Initially it looked like Liverpool would simply overwhelm their opponents with one of the early onslaughts Klopp’s teams have become famed for, but they gradually retreated back and allowed Spurs to have the ball.

Meanwhile, Spurs contented themselves with recreating the football match from a twenty-year-old episode of The Simpsons. A brave tactical choice from Pochettino.

Half time came as a bit of a relief. The chance to go and get some extremely expensive water to rehydrate was extremely welcome given how warm it still was despite it being almost 10pm.

Initially the second half seemed to bring about an improvement in quality too, Spurs continued to hog the ball only now they were creating openings and occasionally putting Liverpool under some pressure. The big problem was that the gamble of playing Harry Kane backfired. He clearly lacked match fitness, having not played since the first leg of the quarter final in early April and looked horribly off the pace.

In fairness, he was in good company. His teammates Dele Alli and Christian Eriksen weren’t at the level they’re capable of and on the other side Roberto Firmino, himself only back after an injury lay-off, and Mo Salah, peripheral after converting the penalty, didn’t have the impact on the game you would have expected.

Any time Spurs has a half decent opening, they couldn’t find a way past Allison Becker, the Brazilian goalkeeper Liverpool paid a record sum for in the summer after Karius’ horror show against Real Madrid in Kiev.

The game was petering out, but as long as it was 1-0 there was half a chance of a turnaround. However this was ended when Divock Origi, the unlikely hero of the semi-Final comeback, converted his only shot of the night with three minutes of normal time remaining.

Celebrations after Origi clinched it for Liverpool

With the tension released, Liverpool’s fans were finally able to give their repertoire of songs an airing for the remainder of the game.

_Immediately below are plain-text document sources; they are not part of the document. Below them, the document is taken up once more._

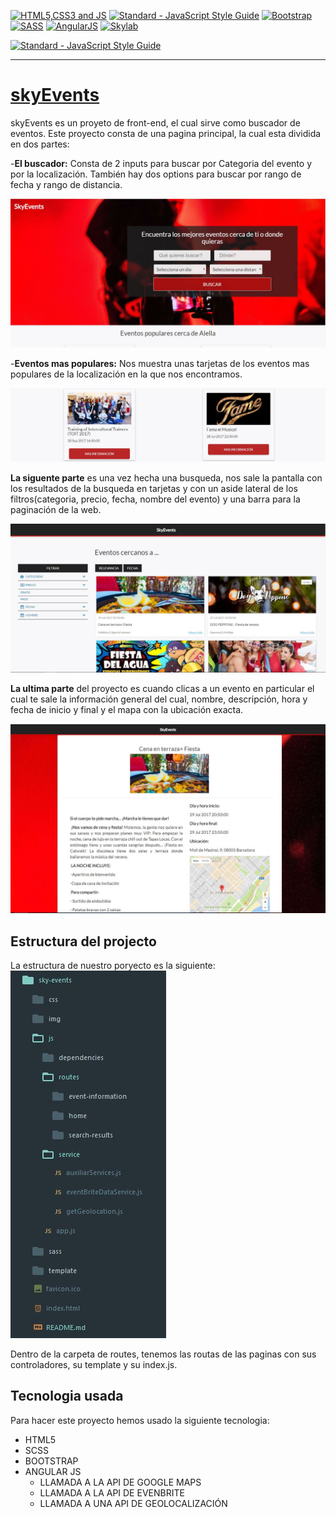 [![HTML5,CSS3 and JS](https://github.com/FransLopez/logo-images/blob/master/logos/html5-css3-js.png)](http://www.w3.org/) [![Standard - JavaScript Style Guide](https://cdn.rawgit.com/feross/standard/master/badge.svg)](https://github.com/feross/standard)  [![Bootstrap](https://github.com/FransLopez/logo-images/blob/master/logos/bootstrap.png)](http://getbootstrap.com/)  [![SASS](https://github.com/FransLopez/logo-images/blob/master/logos/sass.png)](http://sass-lang.com/)  [![AngularJS](https://github.com/FransLopez/logo-images/blob/master/logos/angularjs.png)](https://angularjs.org/) [![Skylab](https://github.com/FransLopez/logo-images/blob/master/logos/skylab-56.png)](http://www.skylabcoders.com/)  

[![Standard - JavaScript Style Guide](https://img.shields.io/badge/code%20style-standard-brightgreen.svg)](http://standardjs.com/)

---

[skyEvents](https://devtoni.github.io/sky-events-project/)
==================

skyEvents es un proyeto de front-end, el cual sirve como buscador de eventos. Este proyecto consta de una pagina principal, la cual esta dividida en dos partes:

-**El buscador:** Consta de 2 inputs para buscar por Categoria del evento y por la localización. También hay dos options para buscar por rango de fecha y rango de distancia.

![img](img/portada.JPG)


-**Eventos mas populares:** Nos muestra unas tarjetas de los eventos mas populares de la localización en la que nos encontramos.

![img](img/portada2.JPG)


**La siguente parte** es una vez hecha una busqueda, nos sale la pantalla con los resultados de la busqueda en tarjetas y con un aside lateral de los filtros(categoria, precio, fecha, nombre del evento) y una barra para la paginación de la web.

![img](img/events.JPG)


**La ultima parte** del proyecto es cuando clicas a un evento en particular el cual te sale la información general del cual, nombre, descripción, hora y fecha de inicio y final y el mapa con la ubicación exacta.


![img](img/eventConcret.JPG)




Estructura del projecto
---------------------------

La estructura de nuestro poryecto es la siguiente:
![img](img/estructura.JPG)

Dentro de la carpeta de routes, tenemos las routas de las paginas con sus controladores, su template y su index.js.



Tecnologia usada
-------------------

Para hacer este proyecto hemos usado la siguiente tecnologia:
- HTML5
- SCSS
- BOOTSTRAP
- ANGULAR JS
    + LLAMADA A LA API DE GOOGLE MAPS
    + LLAMADA A LA API DE EVENBRITE
    + LLAMADA A UNA API DE GEOLOCALIZACIÓN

After the final whistle came the trophy presentation. First the disconsolate Spurs players trooped up to receive their runners-up medals, then the podium was slowly filled with Liverpool players before captain Jordan Henderson joined them to hoist aloft the famous old trophy.

So the final itself was a bit of a let-down. Liverpool didn’t play brilliantly, but took their chances when it mattered and in a season where they got 95 points and still didn’t win the Premier League, it’s hard to argue that they didn’t deserve to finish with some silverware. And for Spurs, it’s a case of what might have been, they never came close to producing the devastating attacking play that blew away Dortmund and dragged them back from the brink against Ajax. Will they ever have a better chance to win this?

Both took gambles on the fitness of key players which didn’t really pay off and the combination of this, the heat and a long gap since their last match close to three weeks beforehand all added up to an underwhelming spectacle.

But the experience was excellent. Madrid is a brilliant city for hosting events like this and in all honesty, it’s got me dreaming of a potential Spanish bid to host the World Cup or European Championships in the future.

And that’s that for the 2018/19 season (in Pictures). Big thanks to everyone who has accompanied me at games this season, who has read, shared and commented on these posts.

I do intend to continue doing this in some form next season, what that exactly will be isn’t 100% clear yet. What is clear is that I need a wee break from football! Pre-season back home will start at the beginning of July and I’m looking forward to a few quieter Saturdays in between now and then.

Before that, I will be publishing my end of season review, so keep an eye out for that in the coming weeks!